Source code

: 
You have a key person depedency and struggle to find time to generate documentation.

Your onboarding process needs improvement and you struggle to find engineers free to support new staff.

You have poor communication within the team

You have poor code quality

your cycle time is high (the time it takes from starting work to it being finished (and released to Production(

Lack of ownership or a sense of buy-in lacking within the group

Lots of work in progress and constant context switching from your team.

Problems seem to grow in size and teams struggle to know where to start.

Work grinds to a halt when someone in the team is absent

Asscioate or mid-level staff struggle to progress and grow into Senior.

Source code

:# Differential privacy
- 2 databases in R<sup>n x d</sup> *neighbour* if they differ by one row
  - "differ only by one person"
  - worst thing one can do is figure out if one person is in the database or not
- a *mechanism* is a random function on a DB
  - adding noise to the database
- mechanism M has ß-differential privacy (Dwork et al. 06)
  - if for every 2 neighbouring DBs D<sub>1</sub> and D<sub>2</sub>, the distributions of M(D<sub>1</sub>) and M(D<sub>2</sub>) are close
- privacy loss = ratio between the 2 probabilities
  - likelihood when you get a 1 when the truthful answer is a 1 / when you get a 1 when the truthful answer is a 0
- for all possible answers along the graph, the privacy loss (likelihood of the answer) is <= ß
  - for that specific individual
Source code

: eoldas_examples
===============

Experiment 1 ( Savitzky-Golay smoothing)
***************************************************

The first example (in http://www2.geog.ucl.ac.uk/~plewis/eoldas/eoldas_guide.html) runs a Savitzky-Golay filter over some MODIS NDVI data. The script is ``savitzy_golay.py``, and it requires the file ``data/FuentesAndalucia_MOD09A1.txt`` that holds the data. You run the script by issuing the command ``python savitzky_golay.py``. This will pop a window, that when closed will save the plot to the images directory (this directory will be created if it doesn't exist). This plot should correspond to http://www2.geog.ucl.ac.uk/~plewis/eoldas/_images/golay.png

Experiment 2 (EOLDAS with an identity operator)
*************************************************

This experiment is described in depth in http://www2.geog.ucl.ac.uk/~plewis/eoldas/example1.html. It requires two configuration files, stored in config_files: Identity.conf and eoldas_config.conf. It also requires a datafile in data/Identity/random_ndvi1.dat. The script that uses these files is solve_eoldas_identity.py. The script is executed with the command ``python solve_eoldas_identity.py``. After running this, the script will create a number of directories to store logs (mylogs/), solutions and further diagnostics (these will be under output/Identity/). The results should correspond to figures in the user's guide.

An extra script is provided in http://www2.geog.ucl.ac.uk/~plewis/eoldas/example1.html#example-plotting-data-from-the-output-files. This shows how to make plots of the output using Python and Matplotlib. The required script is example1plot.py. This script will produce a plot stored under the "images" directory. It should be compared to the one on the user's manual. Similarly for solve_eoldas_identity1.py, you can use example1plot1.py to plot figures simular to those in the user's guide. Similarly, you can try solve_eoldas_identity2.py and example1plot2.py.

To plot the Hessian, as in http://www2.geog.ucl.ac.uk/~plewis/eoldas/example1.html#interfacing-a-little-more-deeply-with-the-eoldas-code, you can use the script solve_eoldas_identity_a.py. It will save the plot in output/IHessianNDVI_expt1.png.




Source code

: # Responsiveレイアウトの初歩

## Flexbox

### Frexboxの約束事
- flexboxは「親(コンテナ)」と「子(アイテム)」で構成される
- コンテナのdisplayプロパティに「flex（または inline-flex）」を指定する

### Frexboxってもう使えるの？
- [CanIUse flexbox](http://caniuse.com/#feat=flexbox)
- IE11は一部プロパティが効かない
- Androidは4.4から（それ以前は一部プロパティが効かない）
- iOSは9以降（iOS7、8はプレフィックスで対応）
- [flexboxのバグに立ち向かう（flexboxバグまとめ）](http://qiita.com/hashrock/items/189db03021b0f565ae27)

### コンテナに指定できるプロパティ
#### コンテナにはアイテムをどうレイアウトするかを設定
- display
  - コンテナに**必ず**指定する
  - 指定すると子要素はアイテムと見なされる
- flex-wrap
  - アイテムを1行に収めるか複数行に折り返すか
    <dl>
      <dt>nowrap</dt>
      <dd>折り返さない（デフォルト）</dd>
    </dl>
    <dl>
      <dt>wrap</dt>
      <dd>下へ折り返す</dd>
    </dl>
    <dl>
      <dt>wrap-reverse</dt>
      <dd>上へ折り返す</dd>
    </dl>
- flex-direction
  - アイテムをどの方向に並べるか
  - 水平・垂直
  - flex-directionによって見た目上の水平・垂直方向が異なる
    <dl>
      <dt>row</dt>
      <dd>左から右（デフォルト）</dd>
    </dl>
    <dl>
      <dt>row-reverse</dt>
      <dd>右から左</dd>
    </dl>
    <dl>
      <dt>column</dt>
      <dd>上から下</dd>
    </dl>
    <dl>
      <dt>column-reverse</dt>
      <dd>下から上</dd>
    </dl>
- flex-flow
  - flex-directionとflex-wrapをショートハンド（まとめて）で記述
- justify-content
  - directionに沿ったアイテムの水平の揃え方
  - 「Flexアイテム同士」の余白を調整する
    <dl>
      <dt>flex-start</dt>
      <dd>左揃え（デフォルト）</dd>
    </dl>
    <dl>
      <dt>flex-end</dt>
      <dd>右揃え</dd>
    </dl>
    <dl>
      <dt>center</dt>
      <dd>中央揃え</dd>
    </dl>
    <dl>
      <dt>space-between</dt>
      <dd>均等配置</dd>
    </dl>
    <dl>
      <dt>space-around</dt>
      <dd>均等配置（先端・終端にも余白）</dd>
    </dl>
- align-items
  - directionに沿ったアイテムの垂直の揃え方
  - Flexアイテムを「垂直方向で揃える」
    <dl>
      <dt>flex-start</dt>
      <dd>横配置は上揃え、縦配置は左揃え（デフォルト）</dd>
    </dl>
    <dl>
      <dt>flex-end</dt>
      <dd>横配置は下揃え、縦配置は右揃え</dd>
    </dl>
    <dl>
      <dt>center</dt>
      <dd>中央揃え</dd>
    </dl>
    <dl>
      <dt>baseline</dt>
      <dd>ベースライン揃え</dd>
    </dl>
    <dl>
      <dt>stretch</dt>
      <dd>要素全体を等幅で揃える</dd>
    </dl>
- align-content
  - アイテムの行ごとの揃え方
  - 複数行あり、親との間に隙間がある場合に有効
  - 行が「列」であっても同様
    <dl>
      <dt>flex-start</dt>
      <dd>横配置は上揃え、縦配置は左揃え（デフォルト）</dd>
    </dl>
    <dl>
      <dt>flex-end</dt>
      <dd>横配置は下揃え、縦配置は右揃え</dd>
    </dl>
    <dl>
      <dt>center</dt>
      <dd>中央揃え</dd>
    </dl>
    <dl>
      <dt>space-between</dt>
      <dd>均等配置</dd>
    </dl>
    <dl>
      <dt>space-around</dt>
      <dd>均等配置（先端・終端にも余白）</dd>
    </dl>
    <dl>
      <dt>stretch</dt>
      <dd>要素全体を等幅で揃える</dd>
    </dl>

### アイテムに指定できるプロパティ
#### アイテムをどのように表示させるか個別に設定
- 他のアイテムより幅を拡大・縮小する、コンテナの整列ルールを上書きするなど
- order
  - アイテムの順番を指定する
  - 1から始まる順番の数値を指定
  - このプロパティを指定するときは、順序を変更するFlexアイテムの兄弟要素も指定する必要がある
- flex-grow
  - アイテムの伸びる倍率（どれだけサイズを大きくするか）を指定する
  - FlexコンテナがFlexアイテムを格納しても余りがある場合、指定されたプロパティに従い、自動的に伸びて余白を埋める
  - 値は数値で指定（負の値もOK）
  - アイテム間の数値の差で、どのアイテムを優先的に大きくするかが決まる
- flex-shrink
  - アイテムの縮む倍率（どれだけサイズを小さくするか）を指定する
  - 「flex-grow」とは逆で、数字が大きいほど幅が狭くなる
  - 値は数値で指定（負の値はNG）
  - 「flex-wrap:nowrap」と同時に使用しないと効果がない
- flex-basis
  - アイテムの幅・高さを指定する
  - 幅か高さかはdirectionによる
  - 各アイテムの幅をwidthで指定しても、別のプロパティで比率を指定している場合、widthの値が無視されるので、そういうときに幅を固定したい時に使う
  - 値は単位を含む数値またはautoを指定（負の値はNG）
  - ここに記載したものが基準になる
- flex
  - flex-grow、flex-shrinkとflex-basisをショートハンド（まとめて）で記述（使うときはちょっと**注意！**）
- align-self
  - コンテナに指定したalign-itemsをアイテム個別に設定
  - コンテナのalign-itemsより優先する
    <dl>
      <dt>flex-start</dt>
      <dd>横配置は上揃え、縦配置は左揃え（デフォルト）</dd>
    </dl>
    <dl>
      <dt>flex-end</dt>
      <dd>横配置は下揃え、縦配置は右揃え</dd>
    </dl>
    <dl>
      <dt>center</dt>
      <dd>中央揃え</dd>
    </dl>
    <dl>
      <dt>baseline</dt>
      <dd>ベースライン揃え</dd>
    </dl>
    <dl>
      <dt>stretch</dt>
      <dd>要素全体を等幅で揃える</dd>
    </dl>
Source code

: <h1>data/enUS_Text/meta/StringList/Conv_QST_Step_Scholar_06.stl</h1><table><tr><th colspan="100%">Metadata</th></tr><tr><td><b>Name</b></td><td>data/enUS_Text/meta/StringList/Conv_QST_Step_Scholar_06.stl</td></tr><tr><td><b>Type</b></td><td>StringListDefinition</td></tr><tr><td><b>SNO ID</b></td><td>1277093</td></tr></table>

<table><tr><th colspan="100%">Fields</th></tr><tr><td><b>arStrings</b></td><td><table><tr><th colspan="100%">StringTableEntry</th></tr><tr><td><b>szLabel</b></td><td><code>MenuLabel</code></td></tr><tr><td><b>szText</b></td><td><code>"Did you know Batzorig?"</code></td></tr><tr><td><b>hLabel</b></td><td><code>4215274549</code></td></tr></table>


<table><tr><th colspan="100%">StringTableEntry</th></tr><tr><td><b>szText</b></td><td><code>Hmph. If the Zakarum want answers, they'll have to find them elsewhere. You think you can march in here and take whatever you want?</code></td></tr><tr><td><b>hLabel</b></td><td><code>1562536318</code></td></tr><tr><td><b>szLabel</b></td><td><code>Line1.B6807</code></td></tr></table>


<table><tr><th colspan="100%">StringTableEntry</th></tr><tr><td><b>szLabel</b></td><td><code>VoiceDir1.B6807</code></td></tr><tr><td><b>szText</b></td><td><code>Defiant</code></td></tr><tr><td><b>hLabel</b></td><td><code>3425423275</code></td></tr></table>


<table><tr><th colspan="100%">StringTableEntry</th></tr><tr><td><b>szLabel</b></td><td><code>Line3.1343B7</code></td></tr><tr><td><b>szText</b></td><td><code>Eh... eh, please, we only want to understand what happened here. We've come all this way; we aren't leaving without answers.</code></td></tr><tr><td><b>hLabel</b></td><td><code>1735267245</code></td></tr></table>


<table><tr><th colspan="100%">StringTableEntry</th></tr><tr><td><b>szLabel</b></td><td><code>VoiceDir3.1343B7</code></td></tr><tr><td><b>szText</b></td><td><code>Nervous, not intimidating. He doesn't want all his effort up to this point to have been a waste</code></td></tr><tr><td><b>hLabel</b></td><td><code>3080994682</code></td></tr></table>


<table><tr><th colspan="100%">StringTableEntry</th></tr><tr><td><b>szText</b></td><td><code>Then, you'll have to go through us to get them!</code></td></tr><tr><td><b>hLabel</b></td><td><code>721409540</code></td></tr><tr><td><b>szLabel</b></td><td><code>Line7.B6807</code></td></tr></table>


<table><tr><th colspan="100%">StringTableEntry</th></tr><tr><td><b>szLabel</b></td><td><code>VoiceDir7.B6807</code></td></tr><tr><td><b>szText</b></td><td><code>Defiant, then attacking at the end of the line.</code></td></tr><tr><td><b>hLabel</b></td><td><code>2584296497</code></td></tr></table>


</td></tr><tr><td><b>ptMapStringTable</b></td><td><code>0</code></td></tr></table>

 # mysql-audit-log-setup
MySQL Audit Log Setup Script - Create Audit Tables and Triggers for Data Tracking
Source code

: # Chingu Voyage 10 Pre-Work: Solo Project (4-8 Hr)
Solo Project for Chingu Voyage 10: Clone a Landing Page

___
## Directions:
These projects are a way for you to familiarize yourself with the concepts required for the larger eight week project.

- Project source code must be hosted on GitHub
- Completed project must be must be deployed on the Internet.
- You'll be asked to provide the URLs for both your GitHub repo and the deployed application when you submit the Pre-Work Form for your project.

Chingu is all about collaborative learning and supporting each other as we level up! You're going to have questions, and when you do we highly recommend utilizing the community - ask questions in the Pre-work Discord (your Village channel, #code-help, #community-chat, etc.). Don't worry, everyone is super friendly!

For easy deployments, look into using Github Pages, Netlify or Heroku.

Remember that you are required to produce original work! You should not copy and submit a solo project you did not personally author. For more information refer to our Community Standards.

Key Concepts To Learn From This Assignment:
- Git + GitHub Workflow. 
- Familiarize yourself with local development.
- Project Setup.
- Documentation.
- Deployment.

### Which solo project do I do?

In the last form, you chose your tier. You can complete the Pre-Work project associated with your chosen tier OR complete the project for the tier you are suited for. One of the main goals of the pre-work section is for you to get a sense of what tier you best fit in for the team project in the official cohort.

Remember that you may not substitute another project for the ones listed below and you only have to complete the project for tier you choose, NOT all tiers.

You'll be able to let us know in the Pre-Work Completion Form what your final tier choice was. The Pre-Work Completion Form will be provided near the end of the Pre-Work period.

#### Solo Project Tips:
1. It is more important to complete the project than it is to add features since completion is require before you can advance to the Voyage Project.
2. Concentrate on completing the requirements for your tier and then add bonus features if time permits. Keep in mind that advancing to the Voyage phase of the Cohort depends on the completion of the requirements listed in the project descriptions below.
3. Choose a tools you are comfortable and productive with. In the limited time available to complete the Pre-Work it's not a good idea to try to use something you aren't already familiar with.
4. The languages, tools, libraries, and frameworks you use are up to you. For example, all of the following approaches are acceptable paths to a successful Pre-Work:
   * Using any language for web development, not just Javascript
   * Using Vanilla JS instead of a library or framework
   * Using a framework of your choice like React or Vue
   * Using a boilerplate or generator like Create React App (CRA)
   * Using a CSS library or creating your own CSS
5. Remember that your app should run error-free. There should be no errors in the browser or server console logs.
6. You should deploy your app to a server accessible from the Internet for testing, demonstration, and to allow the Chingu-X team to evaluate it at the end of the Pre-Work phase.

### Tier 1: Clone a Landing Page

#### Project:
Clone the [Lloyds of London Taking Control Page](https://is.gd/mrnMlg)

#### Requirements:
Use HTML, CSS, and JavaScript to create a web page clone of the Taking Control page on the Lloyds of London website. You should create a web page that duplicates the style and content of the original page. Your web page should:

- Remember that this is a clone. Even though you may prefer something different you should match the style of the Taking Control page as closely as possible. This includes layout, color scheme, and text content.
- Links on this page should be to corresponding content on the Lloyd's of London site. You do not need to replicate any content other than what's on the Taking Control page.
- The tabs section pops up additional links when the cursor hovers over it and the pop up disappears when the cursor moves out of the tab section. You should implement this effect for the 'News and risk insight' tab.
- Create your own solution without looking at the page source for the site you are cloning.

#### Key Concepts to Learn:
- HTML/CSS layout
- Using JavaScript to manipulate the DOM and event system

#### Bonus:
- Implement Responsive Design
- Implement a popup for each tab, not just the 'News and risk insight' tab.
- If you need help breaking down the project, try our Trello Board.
------------------------
What to do :: Exact duplication is required for the lines above, from the line that contains "- アイテムの順番を指定する" to the line that contains "- flex-shrink", inclusive; omit all others.

The completed task ::
  - アイテムの順番を指定する
  - 1から始まる順番の数値を指定
  - このプロパティを指定するときは、順序を変更するFlexアイテムの兄弟要素も指定する必要がある
- flex-grow
  - アイテムの伸びる倍率（どれだけサイズを大きくするか）を指定する
  - FlexコンテナがFlexアイテムを格納しても余りがある場合、指定されたプロパティに従い、自動的に伸びて余白を埋める
  - 値は数値で指定（負の値もOK）
  - アイテム間の数値の差で、どのアイテムを優先的に大きくするかが決まる
- flex-shrink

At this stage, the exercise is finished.